Pneumococcal conjugate vaccines (PCVs), such as PCV10 and PCV13, have been widely adopted in high-income countries despite their high costs. These vaccines target pneumococcal diseases, which can also be addressed through non-vaccine interventions like improved hygiene and antibiotic treatments. However, the adoption of PCVs is driven by their effectiveness in reducing disease burden and long-term healthcare costs.
Another example: Pneumococcal conjugate vaccines (PCVs), like PCV10 and PCV13, are widely used in high-income countries despite their high price tags. These vaccines prevent diseases that can also be addressed through hygiene improvements and antibiotics. Yet the biomedical route was prioritized for its perceived effectiveness.
These cases reveal a global double standard. When diseases threaten populations in the North, affordability takes a back seat to urgency, innovation, and symbolic value. But when it comes to the South, the emphasis shifts to caution, cost-efficiency, and budgetary constraints.
The real choice
At its core, this is not simply a debate between bed nets and vaccines. It is a debate about who holds the power to make life-or-death decisions—and under what conditions. The focus should not be diverted; saving children's lives must remain at the very top of global health priorities.
Although proponents are justifiably urging for increased flexibility in funding, the manner and timing of criticisms aimed at the malaria vaccine may inadvertently strengthen ongoing global disparities—where vital interventions for the poorest children globally face more rigorous financial evaluation than those in richer countries.

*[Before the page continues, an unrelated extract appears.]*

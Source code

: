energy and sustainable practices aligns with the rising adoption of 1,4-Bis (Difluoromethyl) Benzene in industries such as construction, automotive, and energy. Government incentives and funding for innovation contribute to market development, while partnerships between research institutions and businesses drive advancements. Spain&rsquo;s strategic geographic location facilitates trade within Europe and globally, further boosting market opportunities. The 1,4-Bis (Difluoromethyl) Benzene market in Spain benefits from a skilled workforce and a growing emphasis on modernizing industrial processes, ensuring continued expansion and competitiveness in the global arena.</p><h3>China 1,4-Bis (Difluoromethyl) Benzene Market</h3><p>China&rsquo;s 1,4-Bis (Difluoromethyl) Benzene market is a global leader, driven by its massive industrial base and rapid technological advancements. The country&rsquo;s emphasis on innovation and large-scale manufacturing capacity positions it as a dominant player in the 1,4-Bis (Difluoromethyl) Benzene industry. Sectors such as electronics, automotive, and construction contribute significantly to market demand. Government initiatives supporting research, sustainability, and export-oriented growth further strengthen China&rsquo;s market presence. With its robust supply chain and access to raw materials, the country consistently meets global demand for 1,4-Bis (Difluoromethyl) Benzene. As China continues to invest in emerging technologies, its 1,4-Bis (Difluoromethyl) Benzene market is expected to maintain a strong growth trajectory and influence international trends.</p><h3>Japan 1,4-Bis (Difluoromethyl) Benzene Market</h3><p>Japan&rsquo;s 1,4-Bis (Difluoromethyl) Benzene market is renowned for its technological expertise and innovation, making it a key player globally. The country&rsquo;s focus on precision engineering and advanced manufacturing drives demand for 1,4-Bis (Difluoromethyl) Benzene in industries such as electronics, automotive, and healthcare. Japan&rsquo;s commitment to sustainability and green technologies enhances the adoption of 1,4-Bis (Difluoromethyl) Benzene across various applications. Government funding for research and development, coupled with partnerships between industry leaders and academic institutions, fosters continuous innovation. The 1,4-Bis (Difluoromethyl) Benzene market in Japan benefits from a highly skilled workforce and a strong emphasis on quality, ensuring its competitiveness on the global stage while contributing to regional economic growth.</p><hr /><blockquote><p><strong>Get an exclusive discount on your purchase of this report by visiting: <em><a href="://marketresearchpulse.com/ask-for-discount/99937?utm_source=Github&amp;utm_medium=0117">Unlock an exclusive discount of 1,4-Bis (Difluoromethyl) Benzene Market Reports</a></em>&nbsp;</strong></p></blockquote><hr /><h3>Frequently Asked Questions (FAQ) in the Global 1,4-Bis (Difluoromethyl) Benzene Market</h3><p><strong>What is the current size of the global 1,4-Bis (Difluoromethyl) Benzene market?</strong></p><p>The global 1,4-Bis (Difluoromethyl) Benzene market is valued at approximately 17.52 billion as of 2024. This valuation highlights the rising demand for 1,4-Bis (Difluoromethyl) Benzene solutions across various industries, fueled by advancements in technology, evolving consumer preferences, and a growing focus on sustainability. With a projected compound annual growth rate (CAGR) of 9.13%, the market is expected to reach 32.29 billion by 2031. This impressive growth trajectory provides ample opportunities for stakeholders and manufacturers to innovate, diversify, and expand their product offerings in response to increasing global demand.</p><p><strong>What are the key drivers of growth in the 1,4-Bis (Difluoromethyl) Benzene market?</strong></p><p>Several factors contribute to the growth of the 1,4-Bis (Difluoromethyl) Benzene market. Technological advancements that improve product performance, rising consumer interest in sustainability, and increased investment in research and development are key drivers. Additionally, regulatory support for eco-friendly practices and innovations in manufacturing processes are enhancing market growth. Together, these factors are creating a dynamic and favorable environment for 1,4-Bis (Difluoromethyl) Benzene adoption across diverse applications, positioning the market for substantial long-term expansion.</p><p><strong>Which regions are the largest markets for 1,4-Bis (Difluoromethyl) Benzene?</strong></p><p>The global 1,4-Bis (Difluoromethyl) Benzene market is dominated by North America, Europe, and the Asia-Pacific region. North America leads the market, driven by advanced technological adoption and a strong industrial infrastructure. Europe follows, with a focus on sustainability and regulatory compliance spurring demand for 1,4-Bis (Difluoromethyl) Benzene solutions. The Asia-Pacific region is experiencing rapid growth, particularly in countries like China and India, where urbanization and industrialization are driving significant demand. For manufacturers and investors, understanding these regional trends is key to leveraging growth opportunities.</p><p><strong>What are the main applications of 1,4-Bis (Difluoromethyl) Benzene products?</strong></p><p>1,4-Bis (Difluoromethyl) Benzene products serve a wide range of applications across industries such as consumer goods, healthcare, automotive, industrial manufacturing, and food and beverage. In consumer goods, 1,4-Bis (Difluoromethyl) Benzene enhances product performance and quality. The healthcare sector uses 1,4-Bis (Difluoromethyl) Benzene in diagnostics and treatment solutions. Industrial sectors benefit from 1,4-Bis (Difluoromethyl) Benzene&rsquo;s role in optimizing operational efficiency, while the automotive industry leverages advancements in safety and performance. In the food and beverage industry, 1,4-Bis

According to WHO, all strategies matter in the fight against malaria. The organization recommends use of a mix of interventions, as all interventions including that of vaccines offer partial protection. However, in high-burden areas such as Africa, the principles of equity and effectiveness should steer decision-making. Additionally, African governments should take a leading position in financing malaria vaccine rollout—not merely requesting aid, but by actively and consistently contributing to safeguard the health and lives of their citizens.
Vaccines as a test of solidarity
The malaria vaccine rollout is not just a medical milestone it is a moral one. And the global health community must treat it as such.
Vaccines are never just about biology and funding. They are about values. When we question whether African children “deserve” vaccines based on funding formulas, we risk institutionalizing inequity.
Instead of turning this moment into a budgetary dilemma, global leaders and more specifically African leaders must recognize it as a test of solidarity. If we fail that test after decades of delay, we confirm what too many already suspect: that African lives are valued less in the global health order.
And that, more than any inefficiency, would be the real scandal.